§ Assignment: Copy all records verbatim, images excluded.

Dataset records
━━━━━━━━
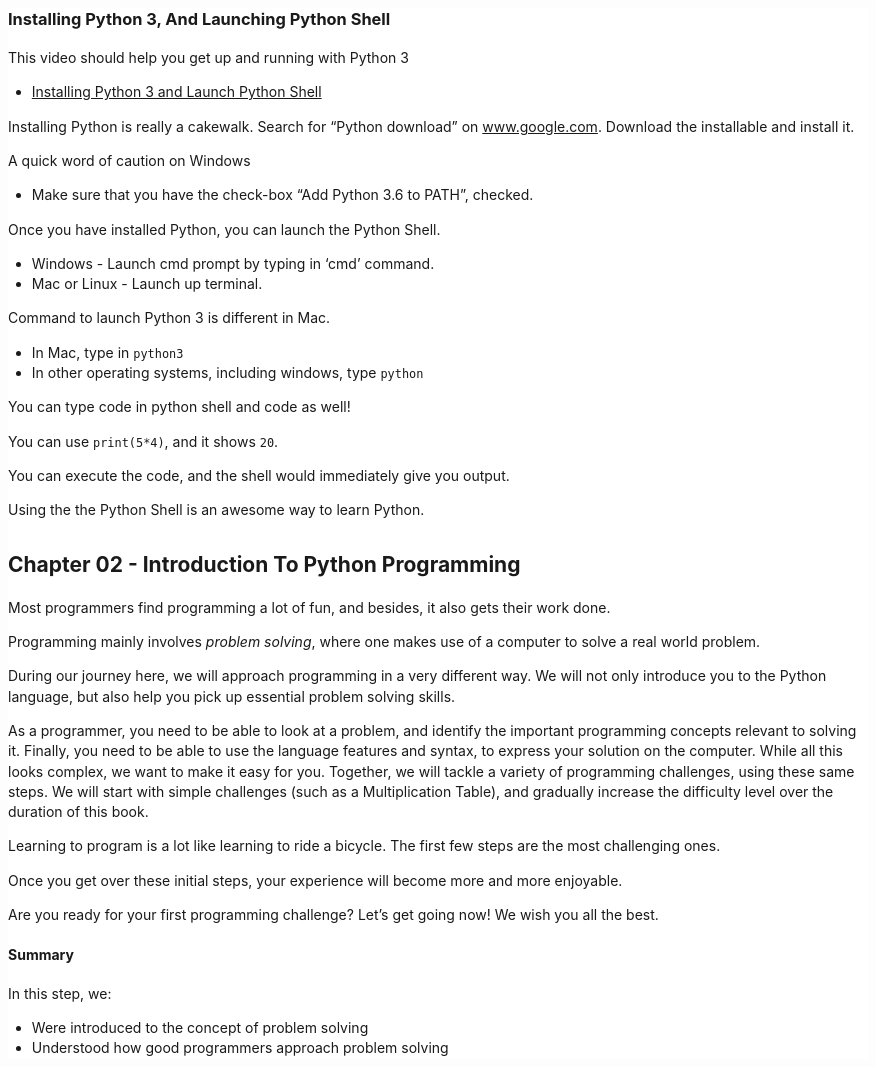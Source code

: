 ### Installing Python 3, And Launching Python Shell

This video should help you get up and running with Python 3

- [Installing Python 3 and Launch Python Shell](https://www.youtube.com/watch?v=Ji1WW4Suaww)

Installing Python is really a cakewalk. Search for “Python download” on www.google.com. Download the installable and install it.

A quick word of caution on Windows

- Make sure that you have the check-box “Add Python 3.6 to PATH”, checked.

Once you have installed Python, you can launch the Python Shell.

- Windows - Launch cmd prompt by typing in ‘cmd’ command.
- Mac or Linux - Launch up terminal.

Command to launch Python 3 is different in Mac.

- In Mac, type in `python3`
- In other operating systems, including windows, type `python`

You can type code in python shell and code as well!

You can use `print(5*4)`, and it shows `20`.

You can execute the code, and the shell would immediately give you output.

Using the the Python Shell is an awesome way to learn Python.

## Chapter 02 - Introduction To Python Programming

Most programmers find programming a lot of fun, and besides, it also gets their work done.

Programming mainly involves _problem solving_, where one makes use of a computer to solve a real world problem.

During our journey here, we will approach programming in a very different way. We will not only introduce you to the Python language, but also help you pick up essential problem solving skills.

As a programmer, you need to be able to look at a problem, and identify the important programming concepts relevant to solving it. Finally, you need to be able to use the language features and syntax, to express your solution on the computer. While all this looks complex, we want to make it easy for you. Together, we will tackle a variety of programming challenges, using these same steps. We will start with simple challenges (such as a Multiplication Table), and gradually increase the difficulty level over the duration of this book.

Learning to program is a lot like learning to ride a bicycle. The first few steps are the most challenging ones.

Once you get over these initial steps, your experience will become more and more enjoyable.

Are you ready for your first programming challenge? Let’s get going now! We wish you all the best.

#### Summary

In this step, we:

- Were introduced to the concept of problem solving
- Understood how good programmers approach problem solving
━━━━━━━━
§ Solution:
Source code

: ### Installing Python 3, And Launching Python Shell

This video should help you get up and running with Python 3

- [Installing Python 3 and Launch Python Shell](https://www.youtube.com/watch?v=Ji1WW4Suaww)

Installing Python is really a cakewalk. Search for “Python download” on www.google.com. Download the installable and install it.

A quick word of caution on Windows

- Make sure that you have the check-box “Add Python 3.6 to PATH”, checked.

Once you have installed Python, you can launch the Python Shell.

- Windows - Launch cmd prompt by typing in ‘cmd’ command.
- Mac or Linux - Launch up terminal.

Command to launch Python 3 is different in Mac.

- In Mac, type in `python3`
- In other operating systems, including windows, type `python`

You can type code in python shell and code as well!

You can use `print(5*4)`, and it shows `20`.

You can execute the code, and the shell would immediately give you output.

Using the the Python Shell is an awesome way to learn Python.

## Chapter 02 - Introduction To Python Programming

Most programmers find programming a lot of fun, and besides, it also gets their work done.

Programming mainly involves _problem solving_, where one makes use of a computer to solve a real world problem.

During our journey here, we will approach programming in a very different way. We will not only introduce you to the Python language, but also help you pick up essential problem solving skills.

As a programmer, you need to be able to look at a problem, and identify the important programming concepts relevant to solving it. Finally, you need to be able to use the language features and syntax, to express your solution on the computer. While all this looks complex, we want to make it easy for you. Together, we will tackle a variety of programming challenges, using these same steps. We will start with simple challenges (such as a Multiplication Table), and gradually increase the difficulty level over the duration of this book.

Learning to program is a lot like learning to ride a bicycle. The first few steps are the most challenging ones.

Once you get over these initial steps, your experience will become more and more enjoyable.

Are you ready for your first programming challenge? Let’s get going now! We wish you all the best.

#### Summary

In this step, we:

- Were introduced to the concept of problem solving
- Understood how good programmers approach problem solving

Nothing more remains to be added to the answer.